Dell has also surpassed Apple on the number of "reports of incidents involving the AC adapters overheating" (seven, compared to Apple's six), but in both cases "no injuries were reported." And hey, isn't this interesting? Apple's potentially faulty adapters were sold "from May 1998 until March 2000," while Dell's were sold "between September 1998 and February 2002." Sounds to us almost as if Dell started buying power adapters from Apple's manufacturer at the height of Mike's Steve-mania, but couldn't switch to the funky round alien-yo-yo ones that Apple debuted with the original iBook at the end of 1999 and started shipping with the Pismo PowerBook in the spring of 2000.
Okay, so maybe "interesting" wasn't the right word.
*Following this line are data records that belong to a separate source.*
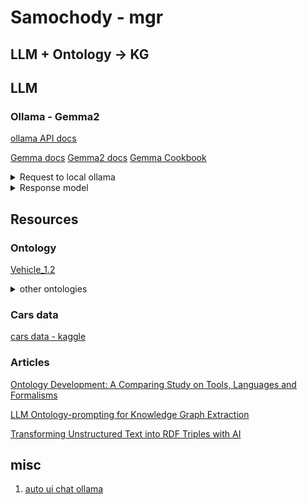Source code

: # Samochody - mgr

## LLM + Ontology -> KG

## LLM 

### Ollama - Gemma2

[ollama API docs](https://github.com/ollama/ollama/blob/main/docs/faq.md#how-do-i-configure-ollama-server)

[Gemma docs](https://ai.google.dev/gemma/docs?hl=pl)
[Gemma2 docs](https://ai.google.dev/gemma/docs/model_card_2?hl=pl)
[Gemma Cookbook](https://github.com/google-gemini/gemma-cookbook)

<details>
  <summary>Request to local ollama</summary>

  ```python
  import requests
  import json

  url = "http://localhost:11434/api/generate"

  headers = {
  "Accept": "*/*",
  "User-Agent": "Thunder Client (https://www.thunderclient.com)",
  "Content-Type": "application/json" 
  }

  body = json.dumps({
    "model": "gemma2",
    "prompt":"hi",
    "stream":false
  })

  response = requests.request("POST", url, data=body,  headers=headers)

  print(response.text)
  ```
</details>

<details>
  <summary>Response model</summary>

  ```python
  from datetime import datetime
  from typing import List

  class OllamaGenResponse:
      model: str
      created_at: datetime
      response: str
      done: bool
      done_reason: str
      context: List[int]
      total_duration: int
      load_duration: int
      prompt_eval_count: int
      prompt_eval_duration: int
      eval_count: int
      eval_duration: int

      def __init__(self, model: str, created_at: datetime, response: str, done: bool, done_reason: str, context: List[int], total_duration: int, load_duration: int, prompt_eval_count: int, prompt_eval_duration: int, eval_count: int, eval_duration: int) -> None:
          self.model = model
          self.created_at = created_at
          self.response = response
          self.done = done
          self.done_reason = done_reason
          self.context = context
          self.total_duration = total_duration
          self.load_duration = load_duration
          self.prompt_eval_count = prompt_eval_count
          self.prompt_eval_duration = prompt_eval_duration
          self.eval_count = eval_count
          self.eval_duration = eval_duration
  ```
</details>

## Resources

### Ontology
[Vehicle_1.2](https://enterpriseintegrationlab.github.io/icity/Vehicle/Vehicle_1.2/doc/index-en.html)

<details>
  <summary>other ontologies</summary>

  [schema.org owl](https://github.com/schemaorg/schemaorg/blob/main/data/releases/27.01/schemaorg.owl)

  [w3.org](https://www.w3.org/wiki/WebSchemas/Vehicles)

  [schema.org automotive](https://schema.org/docs/automotive.html)

  [EDMC's Open Knowledge Graphs - Vehicle](https://github.com/edmcouncil/auto/blob/master/VC/VehicleCore.rdf)
</details>

### Cars data
[cars data - kaggle](https://www.kaggle.com/datasets/kanchana1990/vehicle-dataset-2024)

### Articles
[Ontology Development: A Comparing Study on Tools, Languages and Formalisms](https://www.researchgate.net/publication/288258366_Ontology_Development_A_Comparing_Study_on_Tools_Languages_and_Formalisms)

[LLM Ontology-prompting for Knowledge Graph Extraction](https://www.linkedin.com/pulse/llm-ontology-prompting-knowledge-graph-extraction-peter-lawrence/)

[Transforming Unstructured Text into RDF Triples with AI](https://www.linkedin.com/pulse/transforming-unstructured-text-rdf-triples-ai-andrea-volpini-hxhef/)



## misc
1. [auto ui chat ollama](https://mer.vin/2024/06/gemma-2-code-examples/)
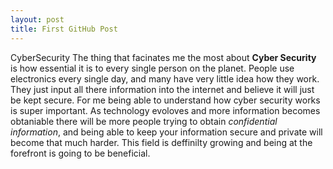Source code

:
 ```yaml
---
layout: post
title: First GitHub Post
---
```

CyberSecurity 
The thing that facinates me the most about **Cyber Security** is how essential it is to every single person on the planet. People use electronics every single day, and many have very little idea how they work. They just input all there information into the internet and believe it will just be kept secure. For me being able to understand how cyber security works is super important. As technology evoloves and more information becomes obtaniable there will be more people trying to obtain _confidential information_, and being able to keep your information secure and private will become that much harder. This field is deffinilty growing and being at the forefront is going to be beneficial. 
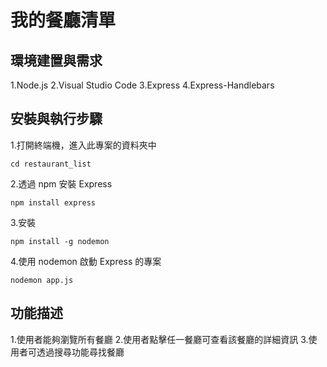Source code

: # 我的餐廳清單



## 環境建置與需求
1.Node.js
2.Visual Studio Code
3.Express
4.Express-Handlebars 

## 安裝與執行步驟
1.打開終端機，進入此專案的資料夾中
```
cd restaurant_list
```
2.透過 npm 安裝 Express
```
npm install express 
```
3.安裝 
```
npm install -g nodemon
```
4.使用 nodemon 啟動 Express 的專案
```
nodemon app.js
```


## 功能描述
1.使用者能夠瀏覽所有餐廳
2.使用者點擊任一餐廳可查看該餐廳的詳細資訊
3.使用者可透過搜尋功能尋找餐廳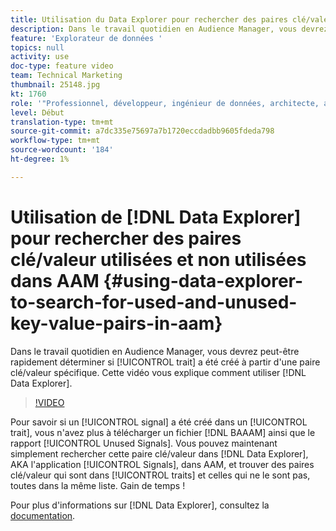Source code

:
 ```yaml
---
title: Utilisation du Data Explorer pour rechercher des paires clé/valeur utilisées et non utilisées dans AAM
description: Dans le travail quotidien en Audience Manager, vous devrez peut-être rapidement déterminer si une caractéristique a été créée à partir d’une paire clé/valeur spécifique. Cette vidéo vous montre comment trouver avec un Data Explorer.
feature: 'Explorateur de données '
topics: null
activity: use
doc-type: feature video
team: Technical Marketing
thumbnail: 25148.jpg
kt: 1760
role: '"Professionnel, développeur, ingénieur de données, architecte, architecte de données, administrateur, responsable"'
level: Début
translation-type: tm+mt
source-git-commit: a7dc335e75697a7b1720eccdadbb9605fdeda798
workflow-type: tm+mt
source-wordcount: '184'
ht-degree: 1%

---
```



# Utilisation de [!DNL Data Explorer] pour rechercher des paires clé/valeur utilisées et non utilisées dans AAM {#using-data-explorer-to-search-for-used-and-unused-key-value-pairs-in-aam}

Dans le travail quotidien en Audience Manager, vous devrez peut-être rapidement déterminer si [!UICONTROL trait] a été créé à partir d&#39;une paire clé/valeur spécifique. Cette vidéo vous explique comment utiliser [!DNL Data Explorer].

>[!VIDEO](https://video.tv.adobe.com/v/25148/?quality=12)

Pour savoir si un [!UICONTROL signal] a été créé dans un [!UICONTROL trait], vous n&#39;avez plus à télécharger un fichier [!DNL BAAAM] ainsi que le rapport [!UICONTROL Unused Signals]. Vous pouvez maintenant simplement rechercher cette paire clé/valeur dans [!DNL Data Explorer], AKA l&#39;application [!UICONTROL Signals], dans AAM, et trouver des paires clé/valeur qui sont dans [!UICONTROL traits] et celles qui ne le sont pas, toutes dans la même liste. Gain de temps !

Pour plus d&#39;informations sur [!DNL Data Explorer], consultez la [documentation](https://experiencecloud.adobe.com/resources/help/en_US/aam/data-explorer.html).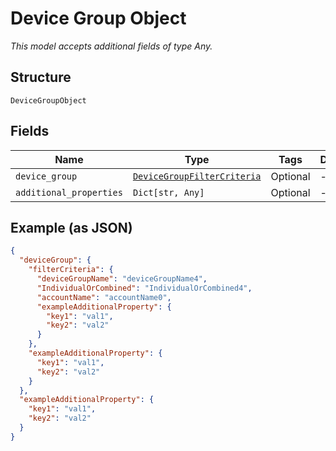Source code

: 
# Device Group Object

*This model accepts additional fields of type Any.*

## Structure

`DeviceGroupObject`

## Fields

| Name | Type | Tags | Description |
|  --- | --- | --- | --- |
| `device_group` | [`DeviceGroupFilterCriteria`](../../doc/models/device-group-filter-criteria.md) | Optional | - |
| `additional_properties` | `Dict[str, Any]` | Optional | - |

## Example (as JSON)

```json
{
  "deviceGroup": {
    "filterCriteria": {
      "deviceGroupName": "deviceGroupName4",
      "IndividualOrCombined": "IndividualOrCombined4",
      "accountName": "accountName0",
      "exampleAdditionalProperty": {
        "key1": "val1",
        "key2": "val2"
      }
    },
    "exampleAdditionalProperty": {
      "key1": "val1",
      "key2": "val2"
    }
  },
  "exampleAdditionalProperty": {
    "key1": "val1",
    "key2": "val2"
  }
}
```

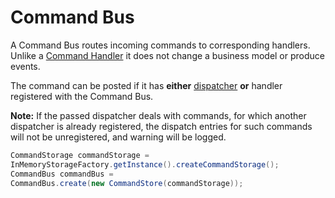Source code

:# Command Bus

A Command Bus routes incoming commands to corresponding handlers. Unlike a [Command Handler](./command-handler.md) it does not change a business model or produce events.

The command can be posted if it has **either** [dispatcher](./command-dispatcher.md) **or** handler registered with the Command Bus.

**Note:** If the passed dispatcher deals with commands, for which another dispatcher is already registered, the dispatch entries for such commands will not be unregistered, and warning will be logged.

``````java
CommandStorage commandStorage = 
InMemoryStorageFactory.getInstance().createCommandStorage();
CommandBus commandBus = 
CommandBus.create(new CommandStore(commandStorage));
``````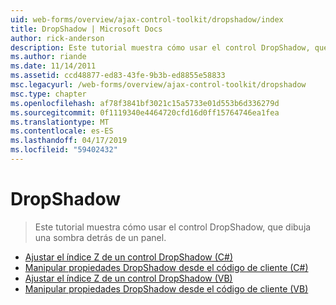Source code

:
 ```yaml
---
uid: web-forms/overview/ajax-control-toolkit/dropshadow/index
title: DropShadow | Microsoft Docs
author: rick-anderson
description: Este tutorial muestra cómo usar el control DropShadow, que dibuja una sombra detrás de un panel.
ms.author: riande
ms.date: 11/14/2011
ms.assetid: ccd48877-ed83-43fe-9b3b-ed8855e58833
msc.legacyurl: /web-forms/overview/ajax-control-toolkit/dropshadow
msc.type: chapter
ms.openlocfilehash: af78f3841bf3021c15a5733e01d553b6d336279d
ms.sourcegitcommit: 0f1119340e4464720cfd16d0ff15764746ea1fea
ms.translationtype: MT
ms.contentlocale: es-ES
ms.lasthandoff: 04/17/2019
ms.locfileid: "59402432"
---
```

# <a name="dropshadow"></a>DropShadow

> Este tutorial muestra cómo usar el control DropShadow, que dibuja una sombra detrás de un panel.


- [Ajustar el índice Z de un control DropShadow (C#)](adjusting-the-z-index-of-a-dropshadow-cs.md)
- [Manipular propiedades DropShadow desde el código de cliente (C#)](manipulating-dropshadow-properties-from-client-code-cs.md)
- [Ajustar el índice Z de un control DropShadow (VB)](adjusting-the-z-index-of-a-dropshadow-vb.md)
- [Manipular propiedades DropShadow desde el código de cliente (VB)](manipulating-dropshadow-properties-from-client-code-vb.md)
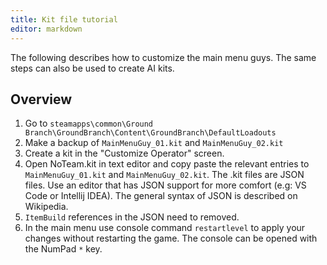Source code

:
 ```yaml
---
title: Kit file tutorial
editor: markdown
---
```


The following describes how to customize the main menu guys.
The same steps can also be used to create AI kits.

## Overview

1. Go to `steamapps\common\Ground Branch\GroundBranch\Content\GroundBranch\DefaultLoadouts`
2. Make a backup of `MainMenuGuy_01.kit` and `MainMenuGuy_02.kit`
3. Create a kit in the "Customize Operator" screen.
3. Open NoTeam.kit in text editor and copy paste the relevant entries to `MainMenuGuy_01.kit` and `MainMenuGuy_02.kit`.
The .kit files are JSON files. Use an editor that has JSON support for more comfort (e.g: VS Code or Intellij IDEA). The general syntax of JSON is described on Wikipedia.
4. `ItemBuild` references in the JSON need to removed.
5. In the main menu use console command `restartlevel` to apply your changes without restarting the game. The console can
be opened with the NumPad `*` key.
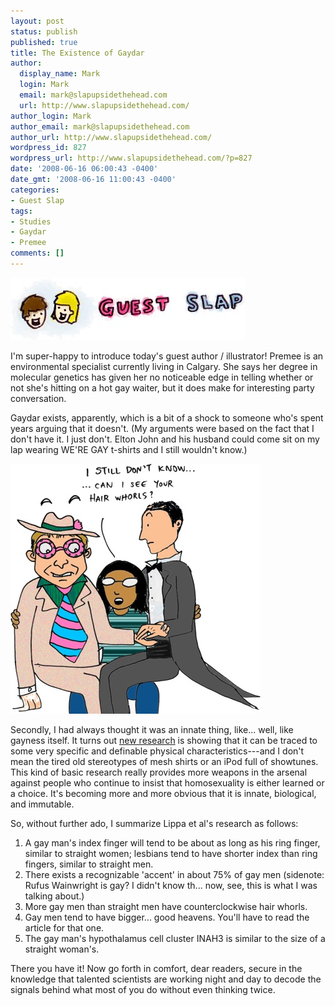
 ```yaml
---
layout: post
status: publish
published: true
title: The Existence of Gaydar
author:
  display_name: Mark
  login: Mark
  email: mark@slapupsidethehead.com
  url: http://www.slapupsidethehead.com/
author_login: Mark
author_email: mark@slapupsidethehead.com
author_url: http://www.slapupsidethehead.com/
wordpress_id: 827
wordpress_url: http://www.slapupsidethehead.com/?p=827
date: '2008-06-16 06:00:43 -0400'
date_gmt: '2008-06-16 11:00:43 -0400'
categories:
- Guest Slap
tags:
- Studies
- Gaydar
- Premee
comments: []
---
```

![](/wp-content/media/2007/09/guest-slap.jpg "Guest Slap")

I'm super-happy to introduce today's guest author / illustrator! Premee is an environmental specialist currently living in Calgary. She says her degree in molecular genetics has given her no noticeable edge in telling whether or not she's hitting on a hot gay waiter, but it does make for interesting party conversation.

Gaydar exists, apparently, which is a bit of a shock to someone who's spent years arguing that it doesn't. (My arguments were based on the fact that I don't have it. I just don't. Elton John and his husband could come sit on my lap wearing WE'RE GAY t-shirts and I still wouldn't know.)

![Gaydar](/wp-content/media/2008/06/gaydar-lap.jpg "[Ed Note: Just how did this situation happen, anyway?]")

Secondly, I had always thought it was an innate thing, like... well, like gayness itself. It turns out [new research](http://nymag.com/news/features/33520/) is showing that it can be traced to some very specific and definable physical characteristics---and I don't mean the tired old stereotypes of mesh shirts or an iPod full of showtunes. This kind of basic research really provides more weapons in the arsenal against people who continue to insist that homosexuality is either learned or a choice. It's becoming more and more obvious that it is innate, biological, and immutable.

So, without further ado, I summarize Lippa et al's research as follows:

1. A gay man's index finger will tend to be about as long as his ring finger, similar to straight women; lesbians tend to have shorter index than ring fingers, similar to straight men.
2. There exists a recognizable 'accent' in about 75% of gay men (sidenote: Rufus Wainwright is gay? I didn't know th... now, see, this is what I was talking about.)
3. More gay men than straight men have counterclockwise hair whorls.
4. Gay men tend to have bigger... good heavens. You'll have to read the article for that one.
5. The gay man's hypothalamus cell cluster INAH3 is similar to the size of a straight woman's.

There you have it! Now go forth in comfort, dear readers, secure in the knowledge that talented scientists are working night and day to decode the signals behind what most of you do without even thinking twice.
But, you know, we feel a pretty strong obligation to keep you posted whenever Dell's Apple-obsession flares up like this, because when Mike finally winds up sitting in a clock tower while wearing a black turtleneck and picking off fleeing citizens with a high-powered rifle, we want to make sure you were informed enough to have steered well clear of the guy. We bore because we care. Now give us a hug.